WHAT TO WORK ON: Each record that follows is to be reproduced character for character, pictures excepted.

==== DATA IN THIS EXERCISE ====

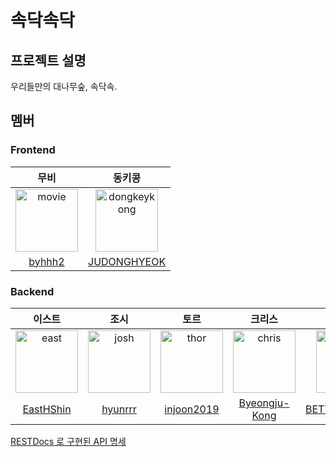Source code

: # 속닥속닥


## 프로젝트 설명
우리들만의 대나무숲, 속닥속.


## 멤버

### Frontend

|무비|동키콩|
|:---:|:--:|
|<img src="https://avatars.githubusercontent.com/u/52737532?v=4" alt="movie" width="100" height="100">|<img src="https://avatars.githubusercontent.com/u/65863017?v=4" alt="dongkeykong" width="100" height="100">|
|[byhhh2](https://github.com/byhhh2)|[JUDONGHYEOK](https://github.com/JUDONGHYEOK)|

### Backend

|이스트|조시|토르|크리스|헌치|
|:--:|:--:|:--:|:--:|:--:|
|<img src="https://avatars.githubusercontent.com/u/64204666?v=4" alt="east" width="100" height="100">|<img src="https://avatars.githubusercontent.com/u/54316950?v=4" alt="josh" width="100" height="100">|<img src="https://avatars.githubusercontent.com/u/46641538?v=4" alt="thor" width="100" height="100">|<img src="https://avatars.githubusercontent.com/u/68771917?v=4" alt="chris" width="100" height="100">|<img src="https://avatars.githubusercontent.com/u/50815519?v=4" alt="hunch" width="100" height="100">|
|[EastHShin](https://github.com/EastHShin)|[hyunrrr](https://github.com/hyunrrr)|[injoon2019](https://github.com/injoon2019)|[Byeongju-Kong](https://github.com/Byeongju-Kong)|[BETTERFUTURE4](https://github.com/BETTERFUTURE4)|


[RESTDocs 로 구현된 API 명세](https://woowacourse-teams.github.io/2022-sokdak/backend/sokdak/src/main/resources/static/index.html)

====

WRITTEN RESPONSE:
Source code

: # 속닥속닥


## 프로젝트 설명
우리들만의 대나무숲, 속닥속.


## 멤버

### Frontend

|무비|동키콩|
|:---:|:--:|
|<img src="https://avatars.githubusercontent.com/u/52737532?v=4" alt="movie" width="100" height="100">|<img src="https://avatars.githubusercontent.com/u/65863017?v=4" alt="dongkeykong" width="100" height="100">|
|[byhhh2](https://github.com/byhhh2)|[JUDONGHYEOK](https://github.com/JUDONGHYEOK)|

### Backend

|이스트|조시|토르|크리스|헌치|
|:--:|:--:|:--:|:--:|:--:|
|<img src="https://avatars.githubusercontent.com/u/64204666?v=4" alt="east" width="100" height="100">|<img src="https://avatars.githubusercontent.com/u/54316950?v=4" alt="josh" width="100" height="100">|<img src="https://avatars.githubusercontent.com/u/46641538?v=4" alt="thor" width="100" height="100">|<img src="https://avatars.githubusercontent.com/u/68771917?v=4" alt="chris" width="100" height="100">|<img src="https://avatars.githubusercontent.com/u/50815519?v=4" alt="hunch" width="100" height="100">|
|[EastHShin](https://github.com/EastHShin)|[hyunrrr](https://github.com/hyunrrr)|[injoon2019](https://github.com/injoon2019)|[Byeongju-Kong](https://github.com/Byeongju-Kong)|[BETTERFUTURE4](https://github.com/BETTERFUTURE4)|


[RESTDocs 로 구현된 API 명세](https://woowacourse-teams.github.io/2022-sokdak/backend/sokdak/src/main/resources/static/index.html)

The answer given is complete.